* _Record set_:

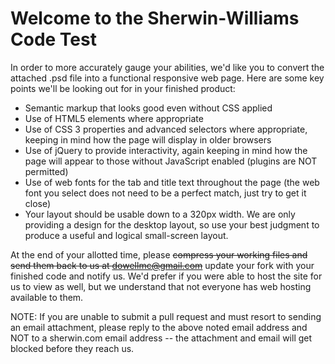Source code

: Welcome to the Sherwin-Williams Code Test
==========================================

In order to more accurately gauge your abilities, we'd like you to convert the attached .psd file into a functional responsive web page. Here are some key points we'll be looking out for in your finished product:

* Semantic markup that looks good even without CSS applied
* Use of HTML5 elements where appropriate
* Use of CSS 3 properties and advanced selectors where appropriate, keeping in mind how the page will display in older browsers
* Use of jQuery to provide interactivity, again keeping in mind how the page will appear to those without JavaScript enabled (plugins are NOT permitted)
* Use of web fonts for the tab and title text throughout the page (the web font you select does not need to be a perfect match, just try to get it close)
* Your layout should be usable down to a 320px width. We are only providing a design for the desktop layout, so use your best judgment to produce a useful and logical small-screen layout. 

At the end of your allotted time, please ~~compress your working files and send them back to us at dowellmc@gmail.com~~ update your fork with your finished code and notify us. We'd prefer if you were able to host the site for us to view as well, but we understand that not everyone has web hosting available to them.

NOTE: If you are unable to submit a pull request and must resort to sending an email attachment, please reply to the above noted email address and NOT to a sherwin.com email address -- the attachment and email will get blocked before they reach us.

* _Task prompt_:
Look above for the line with "Sherwin-Williams Code Test" and the line with "logical small-screen layout.". Retype those two lines and every line between them exactly, adding nothing.

* _Solution to this exercise_:
: Welcome to the Sherwin-Williams Code Test
==========================================

In order to more accurately gauge your abilities, we'd like you to convert the attached .psd file into a functional responsive web page. Here are some key points we'll be looking out for in your finished product:

* Semantic markup that looks good even without CSS applied
* Use of HTML5 elements where appropriate
* Use of CSS 3 properties and advanced selectors where appropriate, keeping in mind how the page will display in older browsers
* Use of jQuery to provide interactivity, again keeping in mind how the page will appear to those without JavaScript enabled (plugins are NOT permitted)
* Use of web fonts for the tab and title text throughout the page (the web font you select does not need to be a perfect match, just try to get it close)
* Your layout should be usable down to a 320px width. We are only providing a design for the desktop layout, so use your best judgment to produce a useful and logical small-screen layout. 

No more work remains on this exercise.